Task prompt:
Search the material below for lines containing the string "Adicione", and copy every one you find.

Material for this task:
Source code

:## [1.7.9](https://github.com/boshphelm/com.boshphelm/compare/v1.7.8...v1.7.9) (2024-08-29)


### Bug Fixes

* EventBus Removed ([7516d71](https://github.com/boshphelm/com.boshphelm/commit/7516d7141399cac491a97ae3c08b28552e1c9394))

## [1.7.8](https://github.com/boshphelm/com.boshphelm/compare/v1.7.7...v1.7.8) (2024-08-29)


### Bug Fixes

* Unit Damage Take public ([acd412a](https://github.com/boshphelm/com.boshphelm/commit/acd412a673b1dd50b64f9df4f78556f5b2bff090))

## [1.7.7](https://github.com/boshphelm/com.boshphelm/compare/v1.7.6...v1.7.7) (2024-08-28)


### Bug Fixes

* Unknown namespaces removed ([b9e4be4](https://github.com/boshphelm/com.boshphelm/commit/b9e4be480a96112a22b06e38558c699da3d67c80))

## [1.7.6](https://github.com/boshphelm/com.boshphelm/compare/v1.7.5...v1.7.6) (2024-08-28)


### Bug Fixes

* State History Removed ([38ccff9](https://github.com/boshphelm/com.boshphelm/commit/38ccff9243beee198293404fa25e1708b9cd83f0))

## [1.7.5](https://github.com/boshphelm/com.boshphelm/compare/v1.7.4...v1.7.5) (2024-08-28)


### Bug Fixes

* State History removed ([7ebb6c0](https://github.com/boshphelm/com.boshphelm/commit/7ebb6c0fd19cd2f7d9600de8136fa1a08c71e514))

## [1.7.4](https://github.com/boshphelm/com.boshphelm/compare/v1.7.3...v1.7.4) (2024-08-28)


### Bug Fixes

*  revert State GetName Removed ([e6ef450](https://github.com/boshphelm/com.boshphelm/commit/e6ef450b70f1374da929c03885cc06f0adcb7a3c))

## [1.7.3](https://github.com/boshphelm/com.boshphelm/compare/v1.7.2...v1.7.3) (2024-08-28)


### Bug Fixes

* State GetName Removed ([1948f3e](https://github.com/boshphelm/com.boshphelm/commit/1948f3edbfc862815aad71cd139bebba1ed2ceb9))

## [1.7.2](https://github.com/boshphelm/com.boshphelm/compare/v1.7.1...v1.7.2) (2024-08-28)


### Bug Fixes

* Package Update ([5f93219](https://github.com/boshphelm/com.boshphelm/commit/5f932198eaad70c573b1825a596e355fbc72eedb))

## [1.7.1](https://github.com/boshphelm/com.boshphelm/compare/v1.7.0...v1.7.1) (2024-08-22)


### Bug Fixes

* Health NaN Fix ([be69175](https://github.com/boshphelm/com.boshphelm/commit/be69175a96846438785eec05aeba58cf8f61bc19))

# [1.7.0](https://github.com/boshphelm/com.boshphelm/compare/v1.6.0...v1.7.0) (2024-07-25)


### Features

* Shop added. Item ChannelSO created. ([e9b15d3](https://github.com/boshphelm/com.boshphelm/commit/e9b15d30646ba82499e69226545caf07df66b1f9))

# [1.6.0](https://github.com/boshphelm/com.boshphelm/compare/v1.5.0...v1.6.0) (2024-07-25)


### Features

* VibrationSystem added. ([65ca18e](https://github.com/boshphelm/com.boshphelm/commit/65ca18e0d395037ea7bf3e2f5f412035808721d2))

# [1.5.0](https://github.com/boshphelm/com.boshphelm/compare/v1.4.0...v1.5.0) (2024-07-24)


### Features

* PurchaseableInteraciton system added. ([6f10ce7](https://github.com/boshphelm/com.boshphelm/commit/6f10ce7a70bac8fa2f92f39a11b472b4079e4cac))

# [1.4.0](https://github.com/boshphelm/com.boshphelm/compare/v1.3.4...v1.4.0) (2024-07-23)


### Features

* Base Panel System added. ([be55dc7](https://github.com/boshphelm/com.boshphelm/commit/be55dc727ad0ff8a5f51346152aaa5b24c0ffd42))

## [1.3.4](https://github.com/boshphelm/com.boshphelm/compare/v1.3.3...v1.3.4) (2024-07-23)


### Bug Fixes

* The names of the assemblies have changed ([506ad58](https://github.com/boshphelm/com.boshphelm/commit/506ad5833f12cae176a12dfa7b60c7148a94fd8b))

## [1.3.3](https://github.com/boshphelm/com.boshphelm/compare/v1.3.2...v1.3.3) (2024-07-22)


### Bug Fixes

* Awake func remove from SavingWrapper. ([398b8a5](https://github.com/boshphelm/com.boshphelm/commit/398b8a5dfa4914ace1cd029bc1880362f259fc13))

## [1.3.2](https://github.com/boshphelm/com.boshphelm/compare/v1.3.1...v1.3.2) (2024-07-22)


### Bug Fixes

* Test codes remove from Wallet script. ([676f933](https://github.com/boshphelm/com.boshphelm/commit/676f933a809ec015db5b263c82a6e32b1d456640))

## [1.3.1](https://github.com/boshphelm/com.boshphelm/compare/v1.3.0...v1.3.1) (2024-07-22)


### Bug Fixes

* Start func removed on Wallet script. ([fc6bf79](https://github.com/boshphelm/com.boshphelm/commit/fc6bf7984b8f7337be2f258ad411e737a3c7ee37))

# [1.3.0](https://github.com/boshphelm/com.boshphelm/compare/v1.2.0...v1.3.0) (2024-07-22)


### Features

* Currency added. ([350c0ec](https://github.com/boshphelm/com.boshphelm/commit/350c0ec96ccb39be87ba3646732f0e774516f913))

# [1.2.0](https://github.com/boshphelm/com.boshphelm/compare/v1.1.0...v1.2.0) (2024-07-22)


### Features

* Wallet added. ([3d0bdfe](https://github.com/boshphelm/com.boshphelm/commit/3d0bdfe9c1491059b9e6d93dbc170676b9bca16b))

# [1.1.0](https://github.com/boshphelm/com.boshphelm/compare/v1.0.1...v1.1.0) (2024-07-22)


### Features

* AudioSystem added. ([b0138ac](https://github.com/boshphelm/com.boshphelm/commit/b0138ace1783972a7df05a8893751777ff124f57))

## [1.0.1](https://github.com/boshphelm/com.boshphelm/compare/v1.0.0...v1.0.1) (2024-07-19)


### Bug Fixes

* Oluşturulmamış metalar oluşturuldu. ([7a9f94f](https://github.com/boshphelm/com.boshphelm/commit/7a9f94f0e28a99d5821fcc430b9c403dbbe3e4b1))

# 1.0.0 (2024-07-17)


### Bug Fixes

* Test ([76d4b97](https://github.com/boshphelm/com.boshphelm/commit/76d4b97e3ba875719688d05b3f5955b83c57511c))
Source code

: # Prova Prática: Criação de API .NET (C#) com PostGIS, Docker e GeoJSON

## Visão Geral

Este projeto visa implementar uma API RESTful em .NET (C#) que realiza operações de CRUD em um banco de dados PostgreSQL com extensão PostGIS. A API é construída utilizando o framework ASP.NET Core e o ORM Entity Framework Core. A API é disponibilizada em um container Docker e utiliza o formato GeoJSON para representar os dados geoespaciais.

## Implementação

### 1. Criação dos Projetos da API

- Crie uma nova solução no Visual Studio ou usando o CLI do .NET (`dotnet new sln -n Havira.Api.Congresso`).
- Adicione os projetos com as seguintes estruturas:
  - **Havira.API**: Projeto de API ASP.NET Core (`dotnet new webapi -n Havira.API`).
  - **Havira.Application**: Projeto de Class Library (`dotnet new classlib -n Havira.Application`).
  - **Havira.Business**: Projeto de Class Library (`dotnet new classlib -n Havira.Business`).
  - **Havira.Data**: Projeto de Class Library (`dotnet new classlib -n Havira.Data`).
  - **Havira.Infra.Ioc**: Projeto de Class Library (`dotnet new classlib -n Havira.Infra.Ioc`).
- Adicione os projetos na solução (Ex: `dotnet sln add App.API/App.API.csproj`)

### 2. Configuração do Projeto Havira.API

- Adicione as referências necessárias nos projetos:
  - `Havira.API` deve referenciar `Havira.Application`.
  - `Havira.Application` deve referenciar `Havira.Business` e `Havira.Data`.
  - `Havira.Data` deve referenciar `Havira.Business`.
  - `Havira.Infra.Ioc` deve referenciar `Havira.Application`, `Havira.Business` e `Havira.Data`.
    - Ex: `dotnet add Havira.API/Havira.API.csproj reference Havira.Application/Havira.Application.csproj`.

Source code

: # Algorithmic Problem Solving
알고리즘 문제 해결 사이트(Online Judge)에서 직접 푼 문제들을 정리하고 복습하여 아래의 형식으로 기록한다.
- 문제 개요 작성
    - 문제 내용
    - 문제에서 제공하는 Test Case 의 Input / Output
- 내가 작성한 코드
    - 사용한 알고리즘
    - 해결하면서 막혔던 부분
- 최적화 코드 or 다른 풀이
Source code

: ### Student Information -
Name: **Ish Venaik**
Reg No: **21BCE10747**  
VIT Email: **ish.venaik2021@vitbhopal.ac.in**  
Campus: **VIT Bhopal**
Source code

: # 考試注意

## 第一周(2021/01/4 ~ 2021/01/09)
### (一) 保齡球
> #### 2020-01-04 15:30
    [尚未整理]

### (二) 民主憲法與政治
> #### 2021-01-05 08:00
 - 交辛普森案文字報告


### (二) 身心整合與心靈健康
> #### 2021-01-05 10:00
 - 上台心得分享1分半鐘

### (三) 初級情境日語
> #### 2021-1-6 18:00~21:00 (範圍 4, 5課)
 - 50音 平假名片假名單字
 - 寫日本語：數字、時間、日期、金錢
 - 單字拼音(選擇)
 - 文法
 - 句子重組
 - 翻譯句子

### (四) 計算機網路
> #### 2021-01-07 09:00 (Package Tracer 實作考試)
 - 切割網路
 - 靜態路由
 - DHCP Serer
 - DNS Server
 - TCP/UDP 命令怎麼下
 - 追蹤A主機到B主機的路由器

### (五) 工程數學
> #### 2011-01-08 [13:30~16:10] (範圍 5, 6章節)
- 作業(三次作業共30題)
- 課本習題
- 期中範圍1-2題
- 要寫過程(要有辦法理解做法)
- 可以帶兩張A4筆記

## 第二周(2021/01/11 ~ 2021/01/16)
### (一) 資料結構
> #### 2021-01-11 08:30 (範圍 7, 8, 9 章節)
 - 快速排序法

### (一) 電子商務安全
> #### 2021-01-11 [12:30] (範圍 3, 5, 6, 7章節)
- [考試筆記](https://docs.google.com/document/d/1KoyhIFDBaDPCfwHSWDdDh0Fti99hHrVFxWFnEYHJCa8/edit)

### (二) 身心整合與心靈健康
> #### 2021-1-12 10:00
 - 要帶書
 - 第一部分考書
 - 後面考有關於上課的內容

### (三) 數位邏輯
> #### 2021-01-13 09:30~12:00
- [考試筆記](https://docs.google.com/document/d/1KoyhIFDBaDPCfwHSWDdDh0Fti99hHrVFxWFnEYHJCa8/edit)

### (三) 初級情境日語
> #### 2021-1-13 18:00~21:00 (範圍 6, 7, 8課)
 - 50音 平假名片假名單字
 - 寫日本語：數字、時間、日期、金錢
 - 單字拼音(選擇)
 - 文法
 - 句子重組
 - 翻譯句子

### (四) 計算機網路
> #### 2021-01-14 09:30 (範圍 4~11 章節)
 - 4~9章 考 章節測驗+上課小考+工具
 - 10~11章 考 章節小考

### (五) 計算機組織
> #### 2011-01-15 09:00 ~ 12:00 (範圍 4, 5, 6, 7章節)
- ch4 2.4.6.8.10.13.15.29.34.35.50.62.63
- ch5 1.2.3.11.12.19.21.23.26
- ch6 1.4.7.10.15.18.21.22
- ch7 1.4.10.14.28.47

Output below:
- Adicione os projetos com as seguintes estruturas:
- Adicione os projetos na solução (Ex: `dotnet sln add App.API/App.API.csproj`)
- Adicione as referências necessárias nos projetos:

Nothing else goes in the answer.